In 1982, Time The magazine skipped its annual tradition of being named “man of the year” and instead crowned the personal computer as “machine of the year.” The Apple II had been released only half a decade earlier, and the subsequent introduction of VisiCalc spreadsheet software in 1979 apparently suddenly convinced the management class of the commercial potential of computers. Soon IBM released its own PC, which became both widely copied and extremely popular. The journalist who wrote the Time characteristic noted in his article that he had typed his contribution on a typewriter. The following year, their newsroom switched to word processing. The productivity revolution in the workplace has begun.
At least that’s the plain version of the tale we’re telling. A closer look at what happened next – and in the decades that followed – complicates the narrative. We’re used to the idea that new office technology makes us strictly more productive, but the history of tools in the workplace teaches us that the quest to make common activities more efficient can produce unexpected side effects.

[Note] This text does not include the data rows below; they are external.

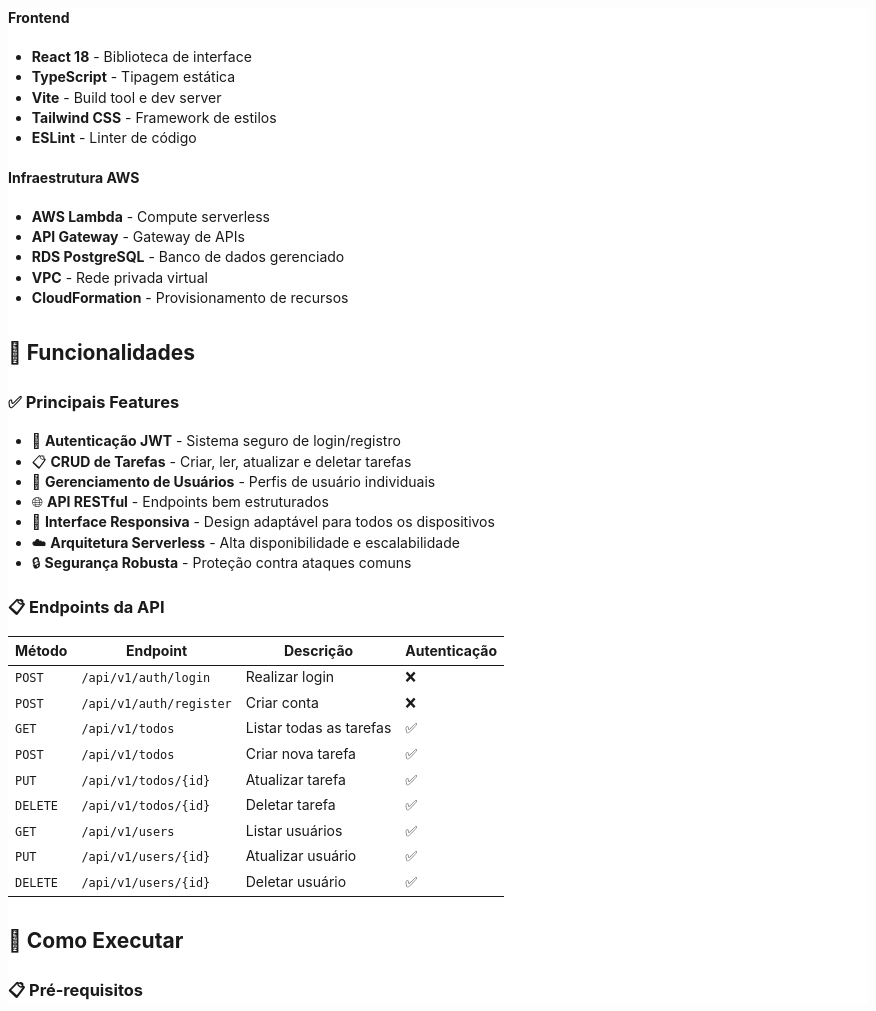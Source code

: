 #### Frontend
- **React 18** - Biblioteca de interface
- **TypeScript** - Tipagem estática
- **Vite** - Build tool e dev server
- **Tailwind CSS** - Framework de estilos
- **ESLint** - Linter de código

#### Infraestrutura AWS
- **AWS Lambda** - Compute serverless
- **API Gateway** - Gateway de APIs
- **RDS PostgreSQL** - Banco de dados gerenciado
- **VPC** - Rede privada virtual
- **CloudFormation** - Provisionamento de recursos

## 🎯 Funcionalidades

### ✅ Principais Features

- 🔐 **Autenticação JWT** - Sistema seguro de login/registro
- 📋 **CRUD de Tarefas** - Criar, ler, atualizar e deletar tarefas
- 👤 **Gerenciamento de Usuários** - Perfis de usuário individuais
- 🌐 **API RESTful** - Endpoints bem estruturados
- 📱 **Interface Responsiva** - Design adaptável para todos os dispositivos
- ☁️ **Arquitetura Serverless** - Alta disponibilidade e escalabilidade
- 🔒 **Segurança Robusta** - Proteção contra ataques comuns

### 📋 Endpoints da API

| Método | Endpoint | Descrição | Autenticação |
|--------|----------|-----------|--------------|
| `POST` | `/api/v1/auth/login` | Realizar login | ❌ |
| `POST` | `/api/v1/auth/register` | Criar conta | ❌ |
| `GET` | `/api/v1/todos` | Listar todas as tarefas | ✅ |
| `POST` | `/api/v1/todos` | Criar nova tarefa | ✅ |
| `PUT` | `/api/v1/todos/{id}` | Atualizar tarefa | ✅ |
| `DELETE` | `/api/v1/todos/{id}` | Deletar tarefa | ✅ |
| `GET` | `/api/v1/users` | Listar usuários | ✅ |
| `PUT` | `/api/v1/users/{id}` | Atualizar usuário | ✅ |
| `DELETE` | `/api/v1/users/{id}` | Deletar usuário | ✅ |

## 🚀 Como Executar

### 📋 Pré-requisitos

This was the case with early PCs, and that probably explains the difficult relationship we have with a more recent office innovation: email.

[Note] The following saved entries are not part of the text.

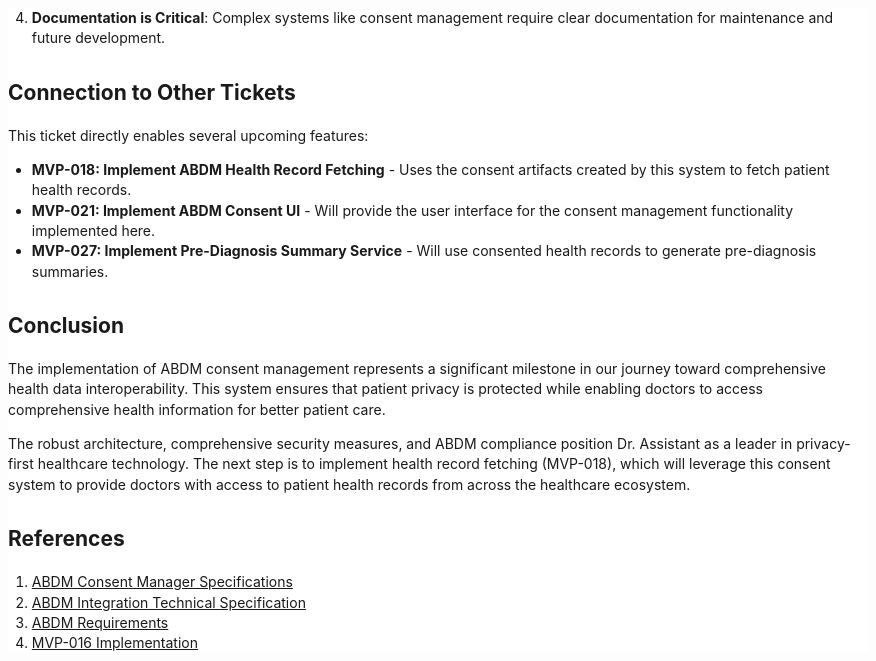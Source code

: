 4. **Documentation is Critical**: Complex systems like consent management require clear documentation for maintenance and future development.

## Connection to Other Tickets

This ticket directly enables several upcoming features:

- **MVP-018: Implement ABDM Health Record Fetching** - Uses the consent artifacts created by this system to fetch patient health records.
- **MVP-021: Implement ABDM Consent UI** - Will provide the user interface for the consent management functionality implemented here.
- **MVP-027: Implement Pre-Diagnosis Summary Service** - Will use consented health records to generate pre-diagnosis summaries.

## Conclusion

The implementation of ABDM consent management represents a significant milestone in our journey toward comprehensive health data interoperability. This system ensures that patient privacy is protected while enabling doctors to access comprehensive health information for better patient care.

The robust architecture, comprehensive security measures, and ABDM compliance position Dr. Assistant as a leader in privacy-first healthcare technology. The next step is to implement health record fetching (MVP-018), which will leverage this consent system to provide doctors with access to patient health records from across the healthcare ecosystem.

## References

1. [ABDM Consent Manager Specifications](https://sandbox.abdm.gov.in/docs/consent-manager)
2. [ABDM Integration Technical Specification](../../product/feature_specifications/abdm_integration/ABDM_Integration.md)
3. [ABDM Requirements](../../market_research/regulatory_compliance/ABDM_Requirements.md)
4. [MVP-016 Implementation](./mvp-016.md)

Soon after the arrival of the PC, experts began to question the miraculous nature of this suddenly ubiquitous device. In 1991, an article in The New York Times quoted an economist who noted that although companies continue to spend heavily on technology, “white collar productivity has stagnated.” He concludes: “CEOs are no longer convinced that throwing computers at their office staff will result in greater efficiency.”
The data supported these concerns. A study from 1987 to 1993, conducted by economists Daniel Sichel and Stephen Oliner, estimated that computer technology contributed at most 0.2 percentage point per year to firms’ output growth, after adjusting for inflation, a period during which overall growth increased by 1.9%. one year. A contemporary article summed up these findings bluntly: “The impact of computers on recent productivity growth has been vastly overestimated.”

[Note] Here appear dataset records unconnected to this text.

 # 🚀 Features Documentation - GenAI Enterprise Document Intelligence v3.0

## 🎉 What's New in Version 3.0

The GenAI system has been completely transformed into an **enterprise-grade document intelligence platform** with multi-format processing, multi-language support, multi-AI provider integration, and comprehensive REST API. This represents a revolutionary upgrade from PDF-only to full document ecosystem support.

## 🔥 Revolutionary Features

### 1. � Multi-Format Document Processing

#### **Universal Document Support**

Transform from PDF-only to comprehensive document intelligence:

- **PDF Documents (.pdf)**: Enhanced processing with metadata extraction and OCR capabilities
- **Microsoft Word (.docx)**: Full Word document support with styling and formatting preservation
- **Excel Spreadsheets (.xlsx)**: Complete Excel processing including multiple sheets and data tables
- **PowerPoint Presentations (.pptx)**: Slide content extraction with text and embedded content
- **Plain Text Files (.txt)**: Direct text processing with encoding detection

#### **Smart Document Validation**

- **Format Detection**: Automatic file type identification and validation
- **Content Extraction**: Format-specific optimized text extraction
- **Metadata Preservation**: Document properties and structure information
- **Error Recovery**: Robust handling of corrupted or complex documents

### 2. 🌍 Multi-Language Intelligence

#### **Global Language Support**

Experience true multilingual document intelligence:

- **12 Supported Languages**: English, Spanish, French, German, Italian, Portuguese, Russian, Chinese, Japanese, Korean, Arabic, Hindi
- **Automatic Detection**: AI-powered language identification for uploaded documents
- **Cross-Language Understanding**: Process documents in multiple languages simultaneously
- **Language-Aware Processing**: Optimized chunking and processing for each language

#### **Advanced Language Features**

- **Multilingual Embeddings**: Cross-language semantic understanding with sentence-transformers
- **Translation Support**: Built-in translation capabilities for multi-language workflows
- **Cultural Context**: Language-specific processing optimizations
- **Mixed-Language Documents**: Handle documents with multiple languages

In his 1997 book Why things bite, Edward Tenner tackles the “productivity paradox” that surrounded the initial introduction of the PC to the office. He points out several explanations, but perhaps the most interesting concerns the disconnection between easy and effective. The computer made some common activities more efficient, but it also created more overall work to be done. Instead of tasking an accountant to update their paper ledger, now business owners can do it themselves using a digital spreadsheet. Taken in isolation, the spreadsheet is easier than the general ledger, but in practice, business owners now have less time for other potentially more interesting activities. “If computers really allowed a smaller number of people to do the same amount of work,” Tenner notes, “there would be little outcry about the longer hours for middle managers and professionals.” But of course, this is the opposite of what happened.
Tenner supports the claim that PCs can increase workload by citing the fascinating research of Georgia Tech economist Peter G. Sassone. In a 1992 article, Sassone reports what he found while studying the impact of new technologies on 20 departments of five large companies. As he documents, many of these departments laid off support staff after the arrival of time-saving computer software, rendering them unnecessary. (There is no need to maintain an input pool once you have word processors.) The obvious problem is that the work once done by these staff has now shifted to the workers they supported. While these reductions in support staff saved labor costs in the short run, they required hiring higher level employees – and therefore higher wages – in the long run to maintain similar production levels. . After analyzing the numbers, Sassone concluded that the introduction of a technology that was supposed to boost productivity ended up costing these companies 15%. After in overall salary expenditure.